+++ DATA SHOWN

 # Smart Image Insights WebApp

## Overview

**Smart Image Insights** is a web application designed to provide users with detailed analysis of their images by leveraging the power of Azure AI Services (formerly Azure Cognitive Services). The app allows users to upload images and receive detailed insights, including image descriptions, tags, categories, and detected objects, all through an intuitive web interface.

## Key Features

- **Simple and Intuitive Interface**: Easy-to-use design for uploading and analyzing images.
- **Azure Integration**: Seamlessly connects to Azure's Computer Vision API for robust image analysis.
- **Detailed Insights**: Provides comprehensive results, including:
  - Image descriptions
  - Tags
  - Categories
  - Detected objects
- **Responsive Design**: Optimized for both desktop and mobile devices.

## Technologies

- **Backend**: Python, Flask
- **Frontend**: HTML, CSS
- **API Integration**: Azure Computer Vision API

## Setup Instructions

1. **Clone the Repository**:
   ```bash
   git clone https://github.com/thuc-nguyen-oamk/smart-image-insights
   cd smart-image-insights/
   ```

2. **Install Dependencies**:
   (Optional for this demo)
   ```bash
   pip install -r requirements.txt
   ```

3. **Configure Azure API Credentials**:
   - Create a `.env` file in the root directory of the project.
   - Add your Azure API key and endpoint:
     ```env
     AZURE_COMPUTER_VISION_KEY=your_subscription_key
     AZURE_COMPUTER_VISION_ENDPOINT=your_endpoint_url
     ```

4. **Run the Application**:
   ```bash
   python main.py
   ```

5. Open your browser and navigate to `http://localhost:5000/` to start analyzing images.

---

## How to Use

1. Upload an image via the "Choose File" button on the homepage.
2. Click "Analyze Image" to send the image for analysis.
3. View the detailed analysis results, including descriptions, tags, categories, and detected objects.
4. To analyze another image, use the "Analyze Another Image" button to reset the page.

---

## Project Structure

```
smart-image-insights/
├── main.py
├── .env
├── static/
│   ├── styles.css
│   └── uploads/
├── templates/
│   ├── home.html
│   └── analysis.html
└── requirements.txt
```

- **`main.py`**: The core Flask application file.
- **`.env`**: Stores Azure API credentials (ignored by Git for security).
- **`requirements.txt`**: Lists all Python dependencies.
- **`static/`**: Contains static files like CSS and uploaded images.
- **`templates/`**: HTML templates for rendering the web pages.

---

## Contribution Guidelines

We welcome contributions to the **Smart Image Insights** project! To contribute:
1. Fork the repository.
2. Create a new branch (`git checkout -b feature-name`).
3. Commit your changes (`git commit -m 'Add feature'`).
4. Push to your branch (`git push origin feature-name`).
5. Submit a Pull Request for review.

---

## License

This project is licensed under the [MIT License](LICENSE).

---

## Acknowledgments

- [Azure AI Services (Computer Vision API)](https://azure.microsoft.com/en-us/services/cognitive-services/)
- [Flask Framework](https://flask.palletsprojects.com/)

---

++++++

== WORK REQUEST ==
Could you return exactly the lines above from the line with "3. **Configure Azure" to the line with "## How to Use", both included, and nothing else?

== EXERCISE RESPONSE ==
3. **Configure Azure API Credentials**:
   - Create a `.env` file in the root directory of the project.
   - Add your Azure API key and endpoint:
     ```env
     AZURE_COMPUTER_VISION_KEY=your_subscription_key
     AZURE_COMPUTER_VISION_ENDPOINT=your_endpoint_url
     ```

4. **Run the Application**:
   ```bash
   python main.py
   ```

5. Open your browser and navigate to `http://localhost:5000/` to start analyzing images.

---

## How to Use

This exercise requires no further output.